Mr Phillips – a 22-year-old wellness coach represented by Shine Lawyers – claimed psychological symptoms. Some of his more colourful claims included: a compulsion to sweep his flat from North to South and then East to West every morning; having to eat lamb for breakfast, pork for lunch and beef for dinner (for strength and courage); a compulsion to add up the numbers on all the number plates he saw while driving to calculate the square root of the total; having to peel citrus fruit every afternoon at 2 p.m. without spilling any juice (so he would live for another day); avoiding driving on cloudy days or before 10 a.m. and after 2 p.m.; having voices in his head and loss of libido that caused the end of his relationship with his girlfriend. He also claimed to be socially withdrawn and “went out only when completely necessary”.
The expert psychiatrist who diagnosed PTSD, anxiety and various phobias modified her opinion after Suncorp surprised everyone at the trial with video surveillance evidence.
Scenes from the DVD it produced showed an apparently cheerful plaintiff surfing, driving at all times of the day, jogging, playing tennis, holding hands with his girlfriend and engaging in animated conversation with companions at a café – the very things that he claimed his condition prevented him from doing.
His evidence-in-chief – given by statement rather than orally – attempted to explain his past drug use and convictions but omitted to mention further pending drug charges and understated a very high level of drug consumption, that His Honour considered proven from medical records.
He also grossly misrepresented his employment history when he had applied for work and was adventurous in claims for income tax deductions.
The judgment makes entertaining reading and is superbly instructive on how Murphy’s law works with disingenuous plaintiffs.
Mr Phillips’ lawyers were probably surprised by many of the bombshells that were detonated at trial – not the least by the DVD and the pending drug charges.
Suncorp is exempted from disclosing documents relating to these under section 48 (3) of the MAIA to “the extent that the disclosure would alert the claimant to the discovery of” a suspected fraud.
The concealment of a well laid trap certainly makes excellent theatre and allows us to chortle loudly over someone caught red handed. “Fair game”, I hear you say.
Clearly, whether you agree with it or not, the exemption is a tilting of the playing field.
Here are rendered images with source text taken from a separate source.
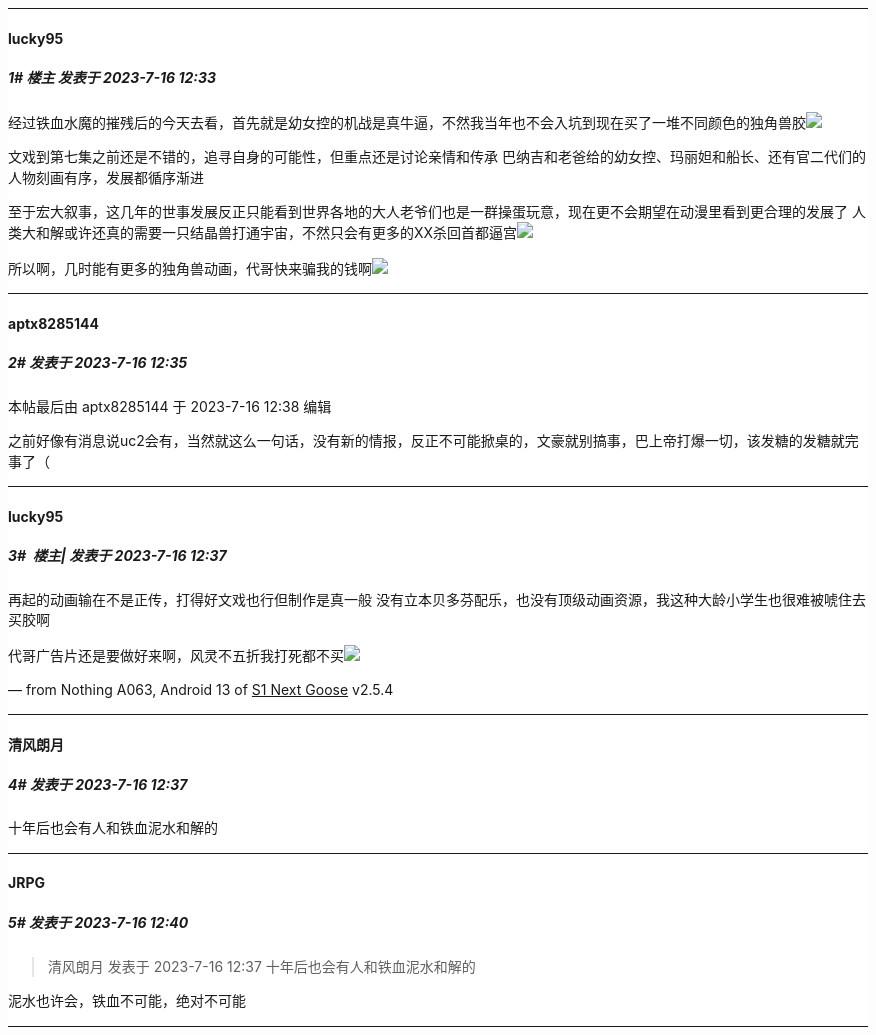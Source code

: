 
*****

####  lucky95  
##### 1#       楼主       发表于 2023-7-16 12:33

经过铁血水魔的摧残后的今天去看，首先就是幼女控的机战是真牛逼，不然我当年也不会入坑到现在买了一堆不同颜色的独角兽胶<img src="https://static.saraba1st.com/image/smiley/face2017/037.png" referrerpolicy="no-referrer">

文戏到第七集之前还是不错的，追寻自身的可能性，但重点还是讨论亲情和传承
巴纳吉和老爸给的幼女控、玛丽妲和船长、还有官二代们的人物刻画有序，发展都循序渐进

至于宏大叙事，这几年的世事发展反正只能看到世界各地的大人老爷们也是一群操蛋玩意，现在更不会期望在动漫里看到更合理的发展了
人类大和解或许还真的需要一只结晶兽打通宇宙，不然只会有更多的XX杀回首都逼宫<img src="https://static.saraba1st.com/image/smiley/face2017/037.png" referrerpolicy="no-referrer">

所以啊，几时能有更多的独角兽动画，代哥快来骗我的钱啊<img src="https://static.saraba1st.com/image/smiley/face2017/063.png" referrerpolicy="no-referrer">

*****

####  aptx8285144  
##### 2#       发表于 2023-7-16 12:35

 本帖最后由 aptx8285144 于 2023-7-16 12:38 编辑 

之前好像有消息说uc2会有，当然就这么一句话，没有新的情报，反正不可能掀桌的，文豪就别搞事，巴上帝打爆一切，该发糖的发糖就完事了（

*****

####  lucky95  
##### 3#         楼主| 发表于 2023-7-16 12:37

再起的动画输在不是正传，打得好文戏也行但制作是真一般
没有立本贝多芬配乐，也没有顶级动画资源，我这种大龄小学生也很难被唬住去买胶啊

代哥广告片还是要做好来啊，风灵不五折我打死都不买<img src="https://static.saraba1st.com/image/smiley/face2017/037.png" referrerpolicy="no-referrer">

— from Nothing A063, Android 13 of [S1 Next Goose](https://pan.baidu.com/s/1mi43uRm) v2.5.4

*****

####  清风朗月  
##### 4#       发表于 2023-7-16 12:37

十年后也会有人和铁血泥水和解的

*****

####  JRPG  
##### 5#       发表于 2023-7-16 12:40

<blockquote>清风朗月 发表于 2023-7-16 12:37
十年后也会有人和铁血泥水和解的</blockquote>
泥水也许会，铁血不可能，绝对不可能

*****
But what is the basis of allowing insurers to surprise claimants in this way? Does it further the interests of justice? Would not the insurer have succeeded even if the DVD had been disclosed? Would the expense of a five-day trial have been avoided if the disclosure exemption had not applied? What real punishment does a deceitful claimant suffer? Why does the exemption only favour defendants?
Everyone knows that personal injury claims are conducted speculatively. Government policy even relies on this to provide what currently passes for access to justice. Yet the same policy that can provide such excellent amusement also forces lawyers acting speculatively to absorb costs, in this case for a 5-day trial and weeks of preparation.
Is it reasonable to punish unknowing lawyers in this way? Does the end justify the means?
Such punishment necessarily inhibits the lawyers’ ability to offer their services to other claimants who are likely to be more deserving.
Opinonian asks if it would be sensible to remove the exemption or alternatively, to require defendants to disclose video surveillance etc to the legal representatives of the opposite party, say 14 days prior to trial. If there was concern about a plaintiff subsequently attempting to repair its case, sanctions could be included such as prohibiting absolutely any further medical reports or prohibiting the plaintiff’s lawyers from disclosing any details to their client.